_Problem to work on_.
Set down exactly the lines in the records below that run from the line with "and ballot numbers." to the line with "regarded by students.", inclusive, and nothing more.

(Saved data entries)
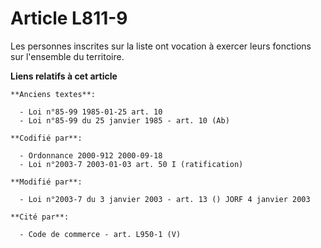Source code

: # Article L811-9

Les personnes inscrites sur la liste ont vocation à exercer leurs fonctions sur l'ensemble du territoire.

**Liens relatifs à cet article**

	**Anciens textes**:

	  - Loi n°85-99 1985-01-25 art. 10
	  - Loi n°85-99 du 25 janvier 1985 - art. 10 (Ab)

	**Codifié par**:

	  - Ordonnance 2000-912 2000-09-18
	  - Loi n°2003-7 2003-01-03 art. 50 I (ratification)

	**Modifié par**:

	  - Loi n°2003-7 du 3 janvier 2003 - art. 13 () JORF 4 janvier 2003

	**Cité par**:

	  - Code de commerce - art. L950-1 (V)
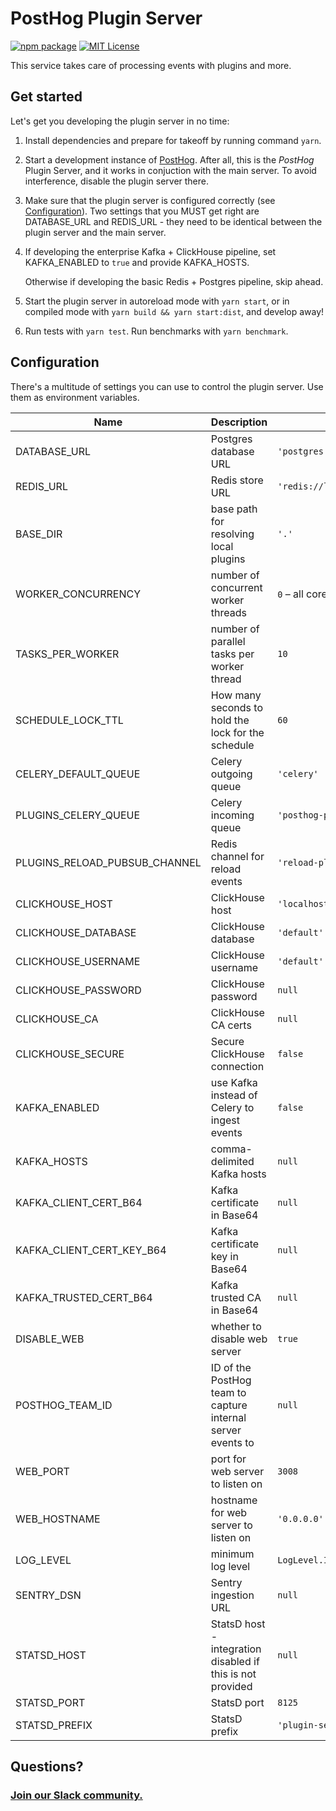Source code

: # PostHog Plugin Server

[![npm package](https://img.shields.io/npm/v/posthog-plugin-server?style=flat-square)](https://www.npmjs.com/package/posthog-plugin-server)
[![MIT License](https://img.shields.io/badge/License-MIT-red.svg?style=flat-square)](https://opensource.org/licenses/MIT)

This service takes care of processing events with plugins and more.

## Get started

Let's get you developing the plugin server in no time:

1. Install dependencies and prepare for takeoff by running command `yarn`.

1. Start a development instance of [PostHog](/PostHog/posthog). After all, this is the _PostHog_ Plugin Server, and it works in conjuction with the main server. To avoid interference, disable the plugin server there.

1. Make sure that the plugin server is configured correctly (see [Configuration](#Configuration)). Two settings that you MUST get right are DATABASE_URL and REDIS_URL - they need to be identical between the plugin server and the main server.

1. If developing the enterprise Kafka + ClickHouse pipeline, set KAFKA_ENABLED to `true` and provide KAFKA_HOSTS.

    Otherwise if developing the basic Redis + Postgres pipeline, skip ahead.

1. Start the plugin server in autoreload mode with `yarn start`, or in compiled mode with `yarn build && yarn start:dist`, and develop away!

1. Run tests with `yarn test`. Run benchmarks with `yarn benchmark`.

## Configuration

There's a multitude of settings you can use to control the plugin server. Use them as environment variables.

| Name                          | Description                                                 | Default value                         |
| ----------------------------- | ----------------------------------------------------------- | ------------------------------------- |
| DATABASE_URL                  | Postgres database URL                                       | `'postgres://localhost:5432/posthog'` |
| REDIS_URL                     | Redis store URL                                             | `'redis://localhost'`                 |
| BASE_DIR                      | base path for resolving local plugins                       | `'.'`                                 |
| WORKER_CONCURRENCY            | number of concurrent worker threads                         | `0` – all cores                       |
| TASKS_PER_WORKER              | number of parallel tasks per worker thread                  | `10`                                  |
| SCHEDULE_LOCK_TTL             | How many seconds to hold the lock for the schedule          | `60`                                  |
| CELERY_DEFAULT_QUEUE          | Celery outgoing queue                                       | `'celery'`                            |
| PLUGINS_CELERY_QUEUE          | Celery incoming queue                                       | `'posthog-plugins'`                   |
| PLUGINS_RELOAD_PUBSUB_CHANNEL | Redis channel for reload events                             | `'reload-plugins'`                    |
| CLICKHOUSE_HOST               | ClickHouse host                                             | `'localhost'`                         |
| CLICKHOUSE_DATABASE           | ClickHouse database                                         | `'default'`                           |
| CLICKHOUSE_USERNAME           | ClickHouse username                                         | `'default'`                           |
| CLICKHOUSE_PASSWORD           | ClickHouse password                                         | `null`                                |
| CLICKHOUSE_CA                 | ClickHouse CA certs                                         | `null`                                |
| CLICKHOUSE_SECURE             | Secure ClickHouse connection                                | `false`                               |
| KAFKA_ENABLED                 | use Kafka instead of Celery to ingest events                | `false`                               |
| KAFKA_HOSTS                   | comma-delimited Kafka hosts                                 | `null`                                |
| KAFKA_CLIENT_CERT_B64         | Kafka certificate in Base64                                 | `null`                                |
| KAFKA_CLIENT_CERT_KEY_B64     | Kafka certificate key in Base64                             | `null`                                |
| KAFKA_TRUSTED_CERT_B64        | Kafka trusted CA in Base64                                  | `null`                                |
| DISABLE_WEB                   | whether to disable web server                               | `true`                                |
| POSTHOG_TEAM_ID               | ID of the PostHog team to capture internal server events to | `null`                                |
| WEB_PORT                      | port for web server to listen on                            | `3008`                                |
| WEB_HOSTNAME                  | hostname for web server to listen on                        | `'0.0.0.0'`                           |
| LOG_LEVEL                     | minimum log level                                           | `LogLevel.Info`                       |
| SENTRY_DSN                    | Sentry ingestion URL                                        | `null`                                |
| STATSD_HOST                   | StatsD host - integration disabled if this is not provided  | `null`                                |
| STATSD_PORT                   | StatsD port                                                 | `8125`                                |
| STATSD_PREFIX                 | StatsD prefix                                               | `'plugin-server.'`                    |

## Questions?

### [Join our Slack community.](posthog.com/slack)
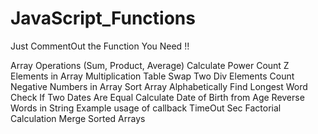 # JavaScript_Functions

Just CommentOut the Function You Need !!

Array Operations (Sum, Product, Average)
Calculate Power
Count Z Elements in Array
Multiplication Table
Swap Two Div Elements
Count Negative Numbers in Array
Sort Array Alphabetically
Find Longest Word
Check If Two Dates Are Equal
Calculate Date of Birth from Age
Reverse Words in String
Example usage of callback
TimeOut Sec
Factorial Calculation
Merge Sorted Arrays
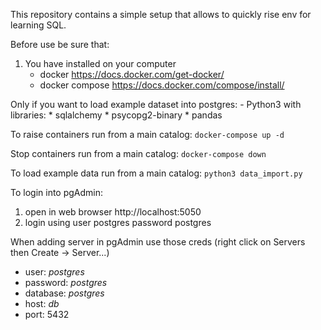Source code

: This repository contains a simple setup that allows to quickly rise env for learning SQL.

Before use be sure that:

1. You have installed on your computer 
    - docker https://docs.docker.com/get-docker/
    - docker compose https://docs.docker.com/compose/install/

Only if you want to load example dataset into postgres:
    - Python3 with libraries:
        * sqlalchemy 
        * psycopg2-binary
        * pandas

To raise containers run from a main catalog:
`docker-compose up -d`

Stop containers run from a main catalog:
`docker-compose down`

To load example data run from a main catalog:
`python3 data_import.py`

To login into pgAdmin:
1. open in web browser http://localhost:5050
2. login using user postgres password postgres

When adding server in pgAdmin use those creds (right click on Servers then Create -> Server...)
- user: _postgres_ 
- password: _postgres_ 
- database: _postgres_ 
- host: _db_
- port: 5432
 
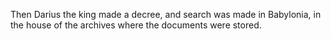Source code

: Then Darius the king made a decree, and search was made in Babylonia, in the house of the archives where the documents were stored.
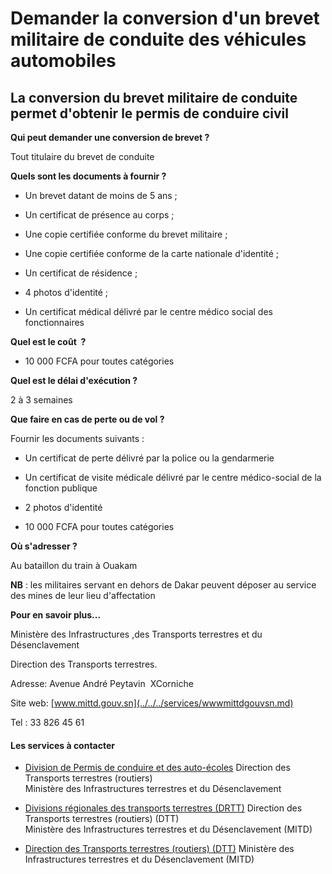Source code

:# Demander la conversion d'un brevet militaire de conduite des véhicules automobiles

La conversion du brevet militaire de conduite permet d'obtenir le permis de conduire civil
------------------------------------------------------------------------------------------

**Qui peut demander une conversion de brevet ?**

Tout titulaire du brevet de conduite  

**Quels sont les documents à fournir ?**

*   Un brevet datant de moins de 5 ans ;  
    

*   Un certificat de présence au corps ;  
    

*   Une copie certifiée conforme du brevet militaire ;  
    

*   Une copie certifiée conforme de la carte nationale d'identité ;  
    

*   Un certificat de résidence ;  
    

*   4 photos d'identité ;  
    

*   Un certificat médical délivré par le centre médico social des fonctionnaires

**Quel est le coût  ?**

*   10 000 FCFA pour toutes catégories

**Quel est le délai d'exécution ?**

2 à 3 semaines

**Que faire en cas de perte ou de vol ?**

Fournir les documents suivants :  

*   Un certificat de perte délivré par la police ou la gendarmerie

*   Un certificat de visite médicale délivré par le centre médico-social de la fonction publique

*   2 photos d'identité                                                                   
    
*   10 000 FCFA pour toutes catégories

**Où s'adresser ?**

Au bataillon du train à Ouakam  

**NB** : les militaires servant en dehors de Dakar peuvent déposer au service des mines de leur lieu d'affectation  

**Pour en savoir plus...**

Ministère des Infrastructures ,des Transports terrestres et du Désenclavement

Direction des Transports terrestres.

Adresse: Avenue André Peytavin  XCorniche            

Site web: [www.mittd.gouv.sn](../../../services/wwwmittdgouvsn.md)

Tel : 33 826 45 61

#### Les services à contacter

*   [Division de Permis de conduire et des auto-écoles](../../../services/division-de-permis-de-conduire-et-des-auto-ecoles.md) Direction des Transports terrestres (routiers)  
    Ministère des Infrastructures terrestres et du Désenclavement  
    
*   [Divisions régionales des transports terrestres (DRTT)](../../../services/divisions-regionales-des-transports-terrestres-drtt.md) Direction des Transports terrestres (routiers) (DTT)  
    Ministère des Infrastructures terrestres et du Désenclavement (MITD)  
    
*   [Direction des Transports terrestres (routiers) (DTT)](../../../services/direction-des-transports-terrestres-routiers-dtt.md) Ministère des Infrastructures terrestres et du Désenclavement (MITD)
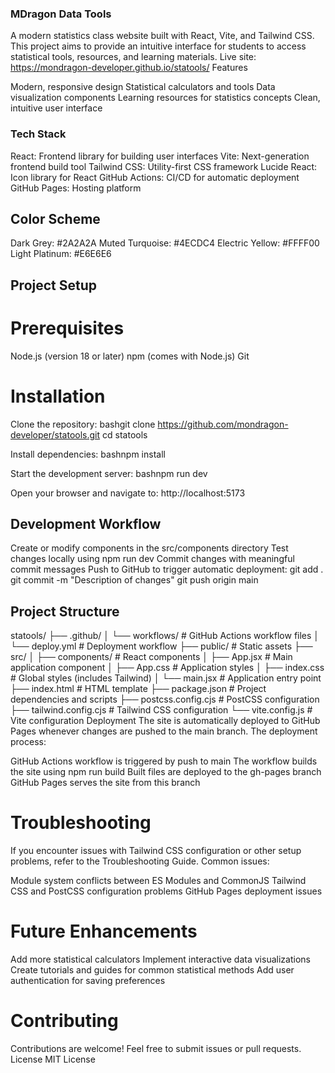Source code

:### MDragon Data Tools

A modern statistics class website built with React, Vite, and Tailwind CSS. This project aims to provide an intuitive interface for students to access statistical tools, resources, and learning materials.
Live site: https://mondragon-developer.github.io/statools/
Features

Modern, responsive design
Statistical calculators and tools
Data visualization components
Learning resources for statistics concepts
Clean, intuitive user interface

### Tech Stack

React: Frontend library for building user interfaces
Vite: Next-generation frontend build tool
Tailwind CSS: Utility-first CSS framework
Lucide React: Icon library for React
GitHub Actions: CI/CD for automatic deployment
GitHub Pages: Hosting platform

## Color Scheme

Dark Grey: #2A2A2A
Muted Turquoise: #4ECDC4
Electric Yellow: #FFFF00
Light Platinum: #E6E6E6

## Project Setup

# Prerequisites

Node.js (version 18 or later)
npm (comes with Node.js)
Git

# Installation

Clone the repository:
bashgit clone https://github.com/mondragon-developer/statools.git
cd statools

Install dependencies:
bashnpm install

Start the development server:
bashnpm run dev

Open your browser and navigate to:
http://localhost:5173

## Development Workflow

Create or modify components in the src/components directory
Test changes locally using npm run dev
Commit changes with meaningful commit messages
Push to GitHub to trigger automatic deployment:
git add .
git commit -m "Description of changes"
git push origin main

## Project Structure

statools/
├── .github/
│ └── workflows/ # GitHub Actions workflow files
│ └── deploy.yml # Deployment workflow
├── public/ # Static assets
├── src/
│ ├── components/ # React components
│ ├── App.jsx # Main application component
│ ├── App.css # Application styles
│ ├── index.css # Global styles (includes Tailwind)
│ └── main.jsx # Application entry point
├── index.html # HTML template
├── package.json # Project dependencies and scripts
├── postcss.config.cjs # PostCSS configuration
├── tailwind.config.cjs # Tailwind CSS configuration
└── vite.config.js # Vite configuration
Deployment
The site is automatically deployed to GitHub Pages whenever changes are pushed to the main branch. The deployment process:

GitHub Actions workflow is triggered by push to main
The workflow builds the site using npm run build
Built files are deployed to the gh-pages branch
GitHub Pages serves the site from this branch

# Troubleshooting

If you encounter issues with Tailwind CSS configuration or other setup problems, refer to the Troubleshooting Guide.
Common issues:

Module system conflicts between ES Modules and CommonJS
Tailwind CSS and PostCSS configuration problems
GitHub Pages deployment issues

# Future Enhancements

Add more statistical calculators
Implement interactive data visualizations
Create tutorials and guides for common statistical methods
Add user authentication for saving preferences

# Contributing

Contributions are welcome! Feel free to submit issues or pull requests.
License
MIT License
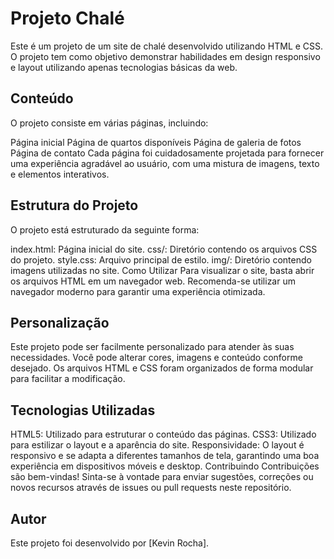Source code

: # Projeto Chalé
Este é um projeto de um site de chalé desenvolvido utilizando HTML e CSS. O projeto tem como objetivo demonstrar habilidades em design responsivo e layout utilizando apenas tecnologias básicas da web.

## Conteúdo
O projeto consiste em várias páginas, incluindo:

Página inicial
Página de quartos disponíveis
Página de galeria de fotos
Página de contato
Cada página foi cuidadosamente projetada para fornecer uma experiência agradável ao usuário, com uma mistura de imagens, texto e elementos interativos.

## Estrutura do Projeto
O projeto está estruturado da seguinte forma:

index.html: Página inicial do site.
css/: Diretório contendo os arquivos CSS do projeto.
style.css: Arquivo principal de estilo.
img/: Diretório contendo imagens utilizadas no site.
Como Utilizar
Para visualizar o site, basta abrir os arquivos HTML em um navegador web. Recomenda-se utilizar um navegador moderno para garantir uma experiência otimizada.

## Personalização
Este projeto pode ser facilmente personalizado para atender às suas necessidades. Você pode alterar cores, imagens e conteúdo conforme desejado. Os arquivos HTML e CSS foram organizados de forma modular para facilitar a modificação.

## Tecnologias Utilizadas
HTML5: Utilizado para estruturar o conteúdo das páginas.
CSS3: Utilizado para estilizar o layout e a aparência do site.
Responsividade: O layout é responsivo e se adapta a diferentes tamanhos de tela, garantindo uma boa experiência em dispositivos móveis e desktop.
Contribuindo
Contribuições são bem-vindas! Sinta-se à vontade para enviar sugestões, correções ou novos recursos através de issues ou pull requests neste repositório.

## Autor
Este projeto foi desenvolvido por [Kevin Rocha].



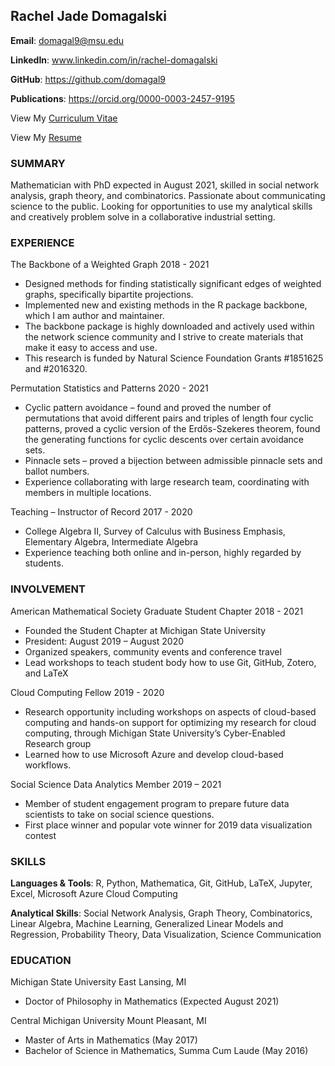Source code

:## Rachel Jade Domagalski	
	                                                
**Email**: domagal9@msu.edu 	

**LinkedIn**: www.linkedin.com/in/rachel-domagalski 

**GitHub**: https://github.com/domagal9 	

**Publications**: https://orcid.org/0000-0003-2457-9195

View My [Curriculum Vitae](RachelDomagalski_CurriculumVitae.pdf)

View My [Resume](RachelDomagalski_Resume.pdf)

### SUMMARY
Mathematician with PhD expected in August 2021, skilled in social network analysis, graph theory, and combinatorics. Passionate about communicating science to the public. Looking for opportunities to use my analytical skills and creatively problem solve in a collaborative industrial setting. 

### EXPERIENCE
The Backbone of a Weighted Graph 	2018 - 2021
*	Designed methods for finding statistically significant edges of weighted graphs, specifically bipartite projections.
*	Implemented new and existing methods in the R package backbone, which I am author and maintainer.
*	The backbone package is highly downloaded and actively used within the network science community and I strive to create materials that make it easy to access and use.
*	This research is funded by Natural Science Foundation Grants #1851625 and #2016320.

Permutation Statistics and Patterns 	2020 - 2021
*	Cyclic pattern avoidance – found and proved the number of permutations that avoid different pairs and triples of length four cyclic patterns, proved a cyclic version of the Erdős-Szekeres theorem, found the generating functions for cyclic descents over certain avoidance sets. 
*	Pinnacle sets – proved a bijection between admissible pinnacle sets and ballot numbers.
*	Experience collaborating with large research team, coordinating with members in multiple locations. 

Teaching – Instructor of Record	2017 - 2020
*	College Algebra II, Survey of Calculus with Business Emphasis, Elementary Algebra, Intermediate Algebra
*	Experience teaching both online and in-person, highly regarded by students.

### INVOLVEMENT
American Mathematical Society Graduate Student Chapter 	2018 - 2021
*	Founded the Student Chapter at Michigan State University
*	President: August 2019 – August 2020 
*	Organized speakers, community events and conference travel
*	Lead workshops to teach student body how to use Git, GitHub, Zotero, and LaTeX 

Cloud Computing Fellow 	2019 - 2020
*	Research opportunity including workshops on aspects of cloud-based computing and hands-on support for optimizing my research for cloud computing, through Michigan State University’s Cyber-Enabled Research group
*	Learned how to use Microsoft Azure and develop cloud-based workflows. 

Social Science Data Analytics Member 	2019 – 2021
*	Member of student engagement program to prepare future data scientists to take on social science questions.
*	First place winner and popular vote winner for 2019 data visualization contest

### SKILLS
**Languages & Tools**: R, Python, Mathematica, Git, GitHub, LaTeX, Jupyter, Excel, Microsoft Azure Cloud Computing

**Analytical Skills**: Social Network Analysis, Graph Theory, Combinatorics, Linear Algebra, Machine Learning, Generalized Linear Models and Regression, Probability Theory, Data Visualization, Science Communication

### EDUCATION
Michigan State University	East Lansing, MI
* Doctor of Philosophy in Mathematics 	(Expected August 2021)

Central Michigan University	Mount Pleasant, MI
* Master of Arts in Mathematics 	(May 2017)
* Bachelor of Science in Mathematics, Summa Cum Laude	(May 2016)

_The completed task_.
*	Pinnacle sets – proved a bijection between admissible pinnacle sets and ballot numbers.
*	Experience collaborating with large research team, coordinating with members in multiple locations. 

Teaching – Instructor of Record	2017 - 2020
*	College Algebra II, Survey of Calculus with Business Emphasis, Elementary Algebra, Intermediate Algebra
*	Experience teaching both online and in-person, highly regarded by students.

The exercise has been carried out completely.